Making use of special powers conferred by a no-deal Brexit law, the government is to make five ordonnances (laws passed by order to speed up the process) in coming weeks. One will be on Britons’ residency rights.
Another aims to “ensure the continuity of certain financial activities, in particular relating to insurance, after the loss of the UK’s financial passport”.
Connexion asked the prime minister’s office if this includes ensuring Britons can continue to receive private pension and insurance payments in France from UK-based providers. It said this will be clarified later.
Details remain to be clarified on the residency plan too but an outline says that – dependent on the same being granted for French people in the UK – Britons would retain the same rights as now for one year.
During that year they would have to obtain a residency permit to stay. The UK says, in a no-deal, EU citizens will have until the end of 2020 to apply for its ‘settled status’ scheme.
This confers most of the same rights as under the negotiated EU/UK deal, and during that time they retain broadly the same rights as now.
Britons would have the right to apply either for a carte de résident, if they have lived in France for more than five years at the time of Brexit, or otherwise one of the existing cartes de séjour for non-EU citizens who have lived in France for less than five years (but with simplified conditions compared to the usual requirements).
A resident’s card is usually either renewable after 10 years or permanent. The other cards are mostly renewable annually, but holders may apply for a resident’s card, notably on conditions of language skills and earning levels, after five years.
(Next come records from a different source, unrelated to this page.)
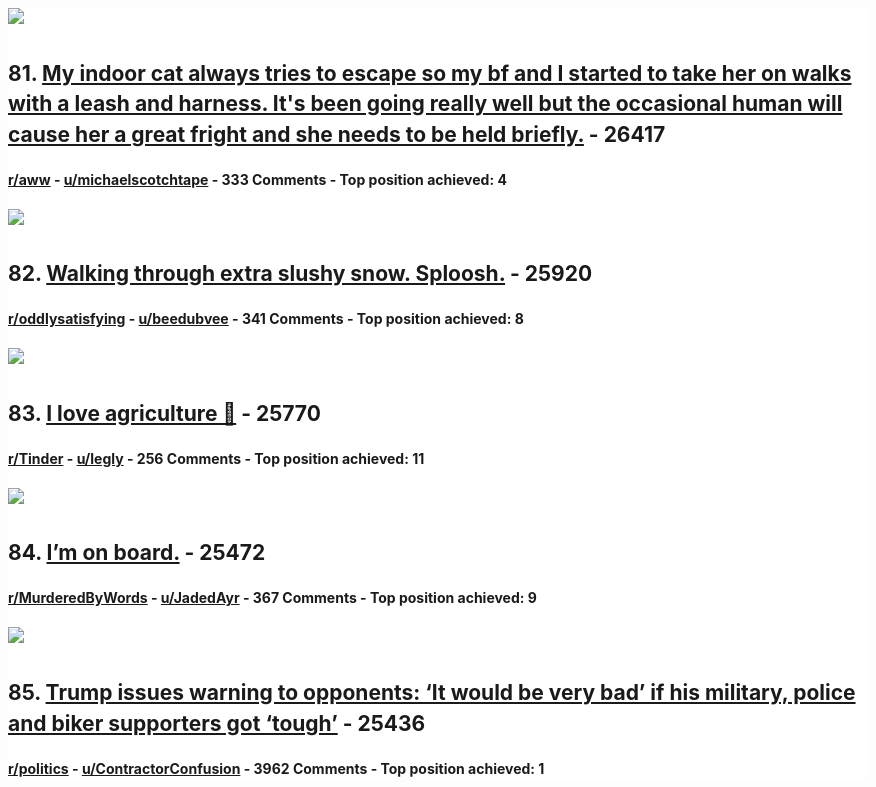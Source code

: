 <a href="https://i.redd.it/0871vgilv3m21.jpg"><img src="https://b.thumbs.redditmedia.com/qpR2tujlIpoOM3O0ExHNCEBt07mFp2kp3Ho_LTZAmZU.jpg"></img></a>

## 81. [My indoor cat always tries to escape so my bf and I started to take her on walks with a leash and harness. It's been going really well but the occasional human will cause her a great fright and she needs to be held briefly.](http://reddit.com/r/aww/comments/b172hd/my_indoor_cat_always_tries_to_escape_so_my_bf_and/) - 26417
#### [r/aww](http://reddit.com/r/aww) - [u/michaelscotchtape](http://reddit.com/u/michaelscotchtape) - 333 Comments - Top position achieved: 4

<a href="https://i.redd.it/vgfu0ijyw5m21.jpg"><img src="https://b.thumbs.redditmedia.com/4ujImC72iXYdRdmhaZ_vcRXa7pY7QrnX4Eg4nH3aZfQ.jpg"></img></a>

## 82. [Walking through extra slushy snow. Sploosh.](http://reddit.com/r/oddlysatisfying/comments/b0wcvn/walking_through_extra_slushy_snow_sploosh/) - 25920
#### [r/oddlysatisfying](http://reddit.com/r/oddlysatisfying) - [u/beedubvee](http://reddit.com/u/beedubvee) - 341 Comments - Top position achieved: 8

<a href="https://v.redd.it/azp35t0yp0m21"><img src="https://b.thumbs.redditmedia.com/L100zTW6hZjZh3DeMiw-QdcsCd9k8VYyp3UWONpYlYk.jpg"></img></a>

## 83. [I love agriculture 🚜](http://reddit.com/r/Tinder/comments/b0tw3u/i_love_agriculture/) - 25770
#### [r/Tinder](http://reddit.com/r/Tinder) - [u/legly](http://reddit.com/u/legly) - 256 Comments - Top position achieved: 11

<a href="https://i.redd.it/kgv8odp4fzl21.jpg"><img src="https://b.thumbs.redditmedia.com/KKIoFSc8nhW-h2ylrY_t1xjiiVGGKTE1w2pMz3ga_Vs.jpg"></img></a>

## 84. [I’m on board.](http://reddit.com/r/MurderedByWords/comments/b1691b/im_on_board/) - 25472
#### [r/MurderedByWords](http://reddit.com/r/MurderedByWords) - [u/JadedAyr](http://reddit.com/u/JadedAyr) - 367 Comments - Top position achieved: 9

<a href="https://i.redd.it/js2fisvsm5m21.jpg"><img src="https://b.thumbs.redditmedia.com/EHsBTyGTo2qet_2kJtNtrA8EnMeVE7gOEaMOp47POKE.jpg"></img></a>

## 85. [Trump issues warning to opponents: ‘It would be very bad’ if his military, police and biker supporters got ‘tough’](http://reddit.com/r/politics/comments/b12cbz/trump_issues_warning_to_opponents_it_would_be/) - 25436
#### [r/politics](http://reddit.com/r/politics) - [u/ContractorConfusion](http://reddit.com/u/ContractorConfusion) - 3962 Comments - Top position achieved: 1
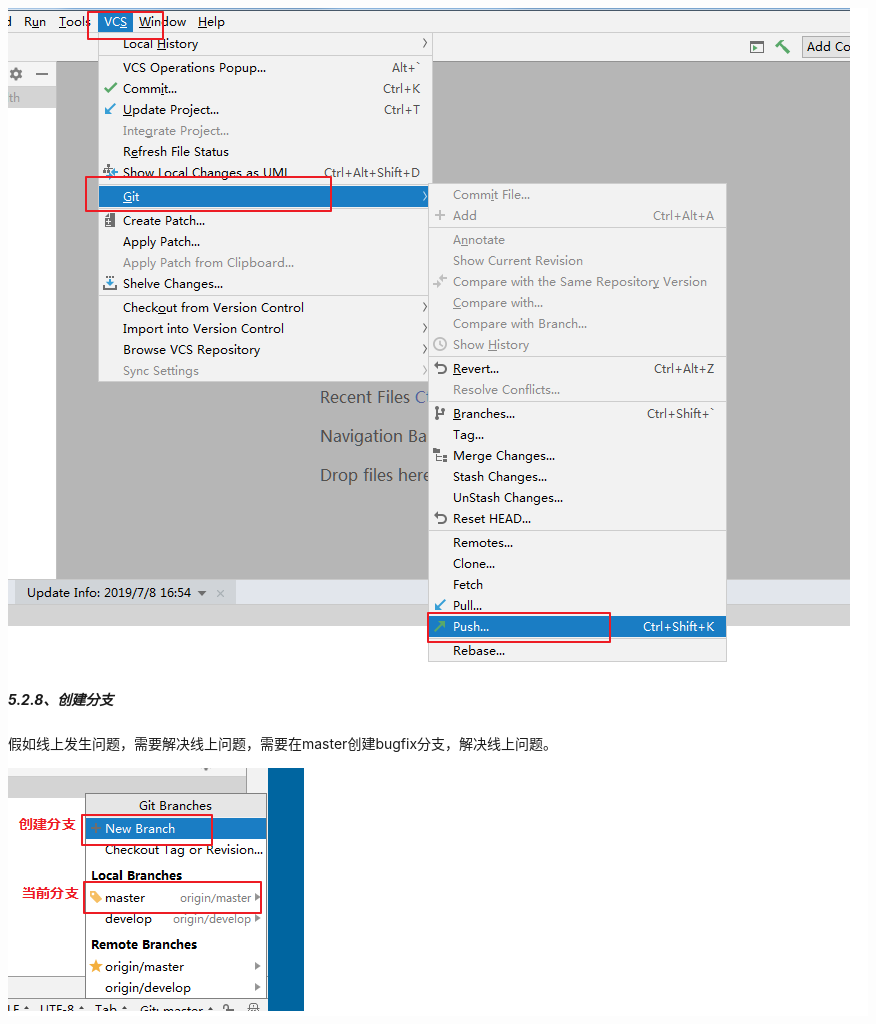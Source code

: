 ![1562577122778](img/1562577122778.png)

##### 5.2.8、创建分支

假如线上发生问题，需要解决线上问题，需要在master创建bugfix分支，解决线上问题。

![1562579737571](img/1562579737571.png)

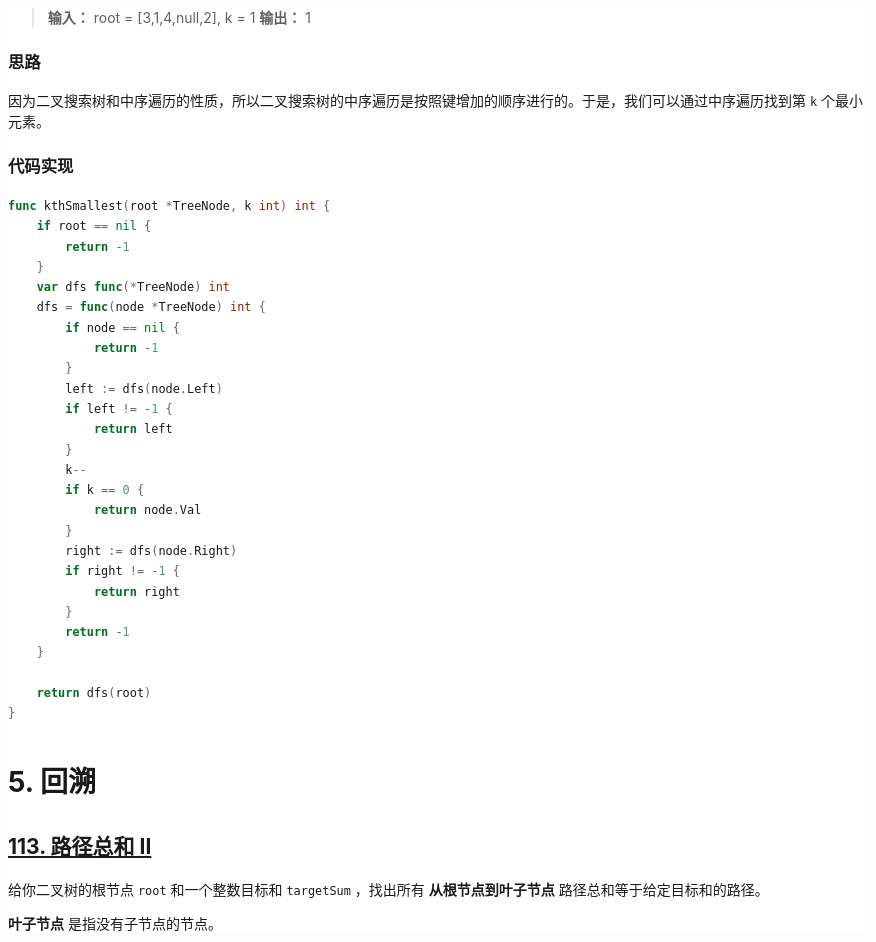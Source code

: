 > **输入：** root = [3,1,4,null,2], k = 1
> **输出：** 1

### 思路

因为二叉搜索树和中序遍历的性质，所以二叉搜索树的中序遍历是按照键增加的顺序进行的。于是，我们可以通过中序遍历找到第 `k` 个最小元素。
### 代码实现

```go
func kthSmallest(root *TreeNode, k int) int {
	if root == nil {
		return -1
	}
	var dfs func(*TreeNode) int
	dfs = func(node *TreeNode) int {
		if node == nil {
			return -1
		}
		left := dfs(node.Left)
		if left != -1 {
			return left
		}
		k--
		if k == 0 {
			return node.Val
		}
		right := dfs(node.Right)
		if right != -1 {
			return right
		}
		return -1
	}

	return dfs(root)
}
```

# 5. 回溯

## [113. 路径总和 II](https://leetcode.cn/problems/path-sum-ii/description/)

给你二叉树的根节点 `root` 和一个整数目标和 `targetSum` ，找出所有 **从根节点到叶子节点** 路径总和等于给定目标和的路径。

**叶子节点** 是指没有子节点的节点。
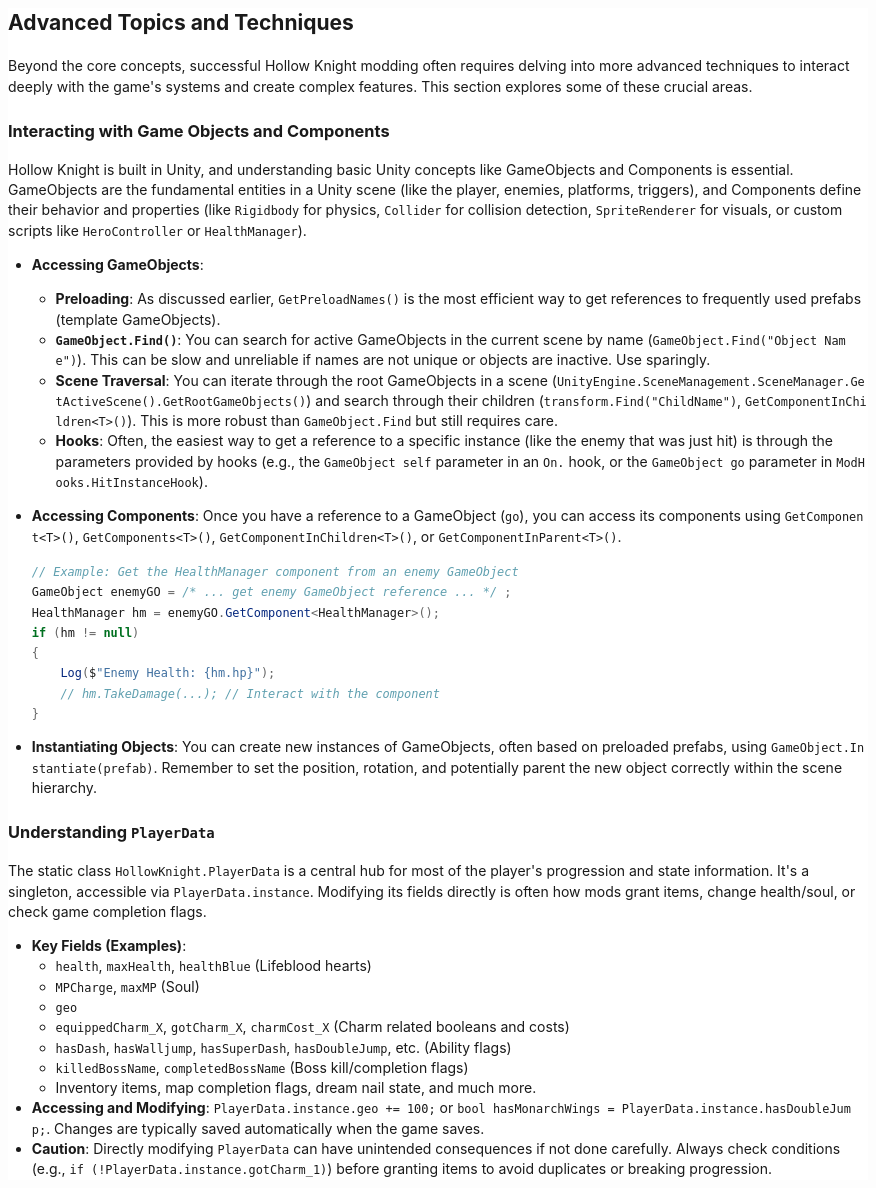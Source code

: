 ## Advanced Topics and Techniques

Beyond the core concepts, successful Hollow Knight modding often requires delving into more advanced techniques to interact deeply with the game's systems and create complex features. This section explores some of these crucial areas.

### Interacting with Game Objects and Components

Hollow Knight is built in Unity, and understanding basic Unity concepts like GameObjects and Components is essential. GameObjects are the fundamental entities in a Unity scene (like the player, enemies, platforms, triggers), and Components define their behavior and properties (like `Rigidbody` for physics, `Collider` for collision detection, `SpriteRenderer` for visuals, or custom scripts like `HeroController` or `HealthManager`).

*   **Accessing GameObjects**:
    *   **Preloading**: As discussed earlier, `GetPreloadNames()` is the most efficient way to get references to frequently used prefabs (template GameObjects).
    *   **`GameObject.Find()`**: You can search for active GameObjects in the current scene by name (`GameObject.Find("Object Name")`). This can be slow and unreliable if names are not unique or objects are inactive. Use sparingly.
    *   **Scene Traversal**: You can iterate through the root GameObjects in a scene (`UnityEngine.SceneManagement.SceneManager.GetActiveScene().GetRootGameObjects()`) and search through their children (`transform.Find("ChildName")`, `GetComponentInChildren<T>()`). This is more robust than `GameObject.Find` but still requires care.
    *   **Hooks**: Often, the easiest way to get a reference to a specific instance (like the enemy that was just hit) is through the parameters provided by hooks (e.g., the `GameObject self` parameter in an `On.` hook, or the `GameObject go` parameter in `ModHooks.HitInstanceHook`).
*   **Accessing Components**: Once you have a reference to a GameObject (`go`), you can access its components using `GetComponent<T>()`, `GetComponents<T>()`, `GetComponentInChildren<T>()`, or `GetComponentInParent<T>()`.

    ```csharp
    // Example: Get the HealthManager component from an enemy GameObject
    GameObject enemyGO = /* ... get enemy GameObject reference ... */ ;
    HealthManager hm = enemyGO.GetComponent<HealthManager>();
    if (hm != null)
    {
        Log($"Enemy Health: {hm.hp}");
        // hm.TakeDamage(...); // Interact with the component
    }
    ```
*   **Instantiating Objects**: You can create new instances of GameObjects, often based on preloaded prefabs, using `GameObject.Instantiate(prefab)`. Remember to set the position, rotation, and potentially parent the new object correctly within the scene hierarchy.

### Understanding `PlayerData`

The static class `HollowKnight.PlayerData` is a central hub for most of the player's progression and state information. It's a singleton, accessible via `PlayerData.instance`. Modifying its fields directly is often how mods grant items, change health/soul, or check game completion flags.

*   **Key Fields (Examples)**:
    *   `health`, `maxHealth`, `healthBlue` (Lifeblood hearts)
    *   `MPCharge`, `maxMP` (Soul)
    *   `geo`
    *   `equippedCharm_X`, `gotCharm_X`, `charmCost_X` (Charm related booleans and costs)
    *   `hasDash`, `hasWalljump`, `hasSuperDash`, `hasDoubleJump`, etc. (Ability flags)
    *   `killedBossName`, `completedBossName` (Boss kill/completion flags)
    *   Inventory items, map completion flags, dream nail state, and much more.
*   **Accessing and Modifying**: `PlayerData.instance.geo += 100;` or `bool hasMonarchWings = PlayerData.instance.hasDoubleJump;`. Changes are typically saved automatically when the game saves.
*   **Caution**: Directly modifying `PlayerData` can have unintended consequences if not done carefully. Always check conditions (e.g., `if (!PlayerData.instance.gotCharm_1)`) before granting items to avoid duplicates or breaking progression.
An Interior Ministry source said it is expected that the resident’s card would be an ‘ad hoc’ one for Britons, probably based on the rights in the deal, but including loss of the rights for those who leave France for more than five years.
It is not clear that there would be any special rights for people arriving in France after Brexit day in the event of no-deal.
It is expected that people who already have EU citizen cartes could exchange them for new cards, as the EU ones provide proof of the length of their legal residency in France.
The order is also expected to preserve social security rights of Britons in France before Brexit, allow them to stay in regulated professions such as notaires, avocats and accountants, and remain as fonctionnaires (civil servants, including teachers and nurses etc).
Another order relates to establishing strict border controls, including spending €50million making facilities for lorry checks, and recruiting and training 580 people to do customs and veterinary checks.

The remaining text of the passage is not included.